Però, c’è un altro fatto che merita altrettanta attenzione: il motivo profondo che ha condotto a quell’abuso. Come ogni abuso, nasce da una condizione di disagio e questa è facile da individuare. I nostri ragazzi non sono più liberi di giocare. Se li lasciassimo liberi di scegliere, sei giorni su sette sceglierebbero di andare al parco con gli amici, oppure andrebbero nell’oratorio del quartiere. Purtroppo, in troppi quartieri non esistono più luoghi di aggregazione giovanile. D’altra parte, anche le famiglie sono sempre più diffidenti e preferiscono che i ragazzi, dopo la scuola, stiano al sicuro tra le mura di casa (con le fortunate eccezioni, s’intende: non ci piace generalizzare).
“Gli amministratori delle nostre città non sembrano aver capito – e con loro nemmeno molti cittadini, nemmeno la Chiesa – il grande vuoto che negli ultimi decenni è calato attorno e dentro ai ragazzi. Nessuno sembra essere stato capace di sostituire i luoghi della nostra infanzia con altri spazi più aperti a tutti. Gratuiti, intelligenti, accoglienti, colti, divertenti: educativi.
Il problema dunque non è ritenere la televisione più o meno responsabile per ogni danno perpetrato sui giovani, quanto piuttosto offrire alternative reali ai nostri figli“.
Paolo Crepet
La prima azione educativa a cui siamo chiamati, in questo scenario, è una presa di coscienza civile: dobbiamo capire l’importanza degli spazi di aggregazione giovanile e batterci perché siano ampliati, estesi a ogni quartiere e ad ogni isolato.

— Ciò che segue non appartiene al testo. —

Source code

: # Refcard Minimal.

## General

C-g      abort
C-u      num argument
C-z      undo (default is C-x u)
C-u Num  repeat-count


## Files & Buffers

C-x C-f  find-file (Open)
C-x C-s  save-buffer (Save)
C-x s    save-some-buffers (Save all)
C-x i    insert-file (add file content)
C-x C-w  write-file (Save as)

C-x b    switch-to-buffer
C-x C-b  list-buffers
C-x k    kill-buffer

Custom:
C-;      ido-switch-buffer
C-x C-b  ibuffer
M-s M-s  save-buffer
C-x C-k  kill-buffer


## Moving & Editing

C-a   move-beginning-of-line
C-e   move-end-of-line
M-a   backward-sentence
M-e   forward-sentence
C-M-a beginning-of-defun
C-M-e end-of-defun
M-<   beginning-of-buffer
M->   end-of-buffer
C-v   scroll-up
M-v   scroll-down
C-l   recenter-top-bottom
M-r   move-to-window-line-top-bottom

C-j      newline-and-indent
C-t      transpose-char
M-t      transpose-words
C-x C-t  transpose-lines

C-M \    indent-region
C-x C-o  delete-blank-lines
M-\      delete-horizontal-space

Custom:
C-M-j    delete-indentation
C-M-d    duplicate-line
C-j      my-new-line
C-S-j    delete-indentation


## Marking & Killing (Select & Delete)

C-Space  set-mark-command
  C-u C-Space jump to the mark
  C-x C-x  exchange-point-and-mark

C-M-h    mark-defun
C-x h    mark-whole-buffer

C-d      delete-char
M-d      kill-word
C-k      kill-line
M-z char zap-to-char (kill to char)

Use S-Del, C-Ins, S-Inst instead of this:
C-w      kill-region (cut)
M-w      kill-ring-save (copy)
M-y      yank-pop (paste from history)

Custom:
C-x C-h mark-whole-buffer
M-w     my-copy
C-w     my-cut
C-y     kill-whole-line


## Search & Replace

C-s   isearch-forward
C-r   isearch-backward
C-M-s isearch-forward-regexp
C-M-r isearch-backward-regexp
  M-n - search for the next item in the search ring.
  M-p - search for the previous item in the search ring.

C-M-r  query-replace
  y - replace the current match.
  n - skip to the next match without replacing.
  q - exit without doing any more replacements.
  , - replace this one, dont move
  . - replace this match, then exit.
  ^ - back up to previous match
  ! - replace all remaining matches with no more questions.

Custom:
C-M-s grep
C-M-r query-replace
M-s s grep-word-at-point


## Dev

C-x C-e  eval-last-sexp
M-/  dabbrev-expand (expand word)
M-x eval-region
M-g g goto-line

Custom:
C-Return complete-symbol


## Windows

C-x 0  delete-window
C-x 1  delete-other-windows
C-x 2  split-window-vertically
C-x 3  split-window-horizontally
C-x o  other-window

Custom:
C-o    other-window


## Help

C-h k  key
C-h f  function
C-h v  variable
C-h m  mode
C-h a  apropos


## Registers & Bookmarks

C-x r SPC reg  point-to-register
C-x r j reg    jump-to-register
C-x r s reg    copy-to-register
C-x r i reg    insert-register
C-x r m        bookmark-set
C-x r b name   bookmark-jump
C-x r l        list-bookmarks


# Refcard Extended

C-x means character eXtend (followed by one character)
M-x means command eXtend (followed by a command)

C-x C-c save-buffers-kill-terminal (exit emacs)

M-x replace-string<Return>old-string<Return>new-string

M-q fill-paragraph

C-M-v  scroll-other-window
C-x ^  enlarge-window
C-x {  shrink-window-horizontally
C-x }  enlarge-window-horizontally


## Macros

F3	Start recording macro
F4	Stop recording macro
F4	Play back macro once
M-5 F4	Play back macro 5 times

Paradossalmente, dovremmo investire il denaro che utilizziamo per comprare tanti giochi perfettamente inutili per riprendere possesso degli spazi per l’infanzia e per sistemarli adeguatamente. Immaginate un gruppo di qualche centinaio di genitori che si mette in azione per ripristinare un parchetto.
Le possibilità non ci mancano: quello che serve è la volontà di ricostruire l’infanzia che abbiamo distrutto nell’ultimo quarto di secolo.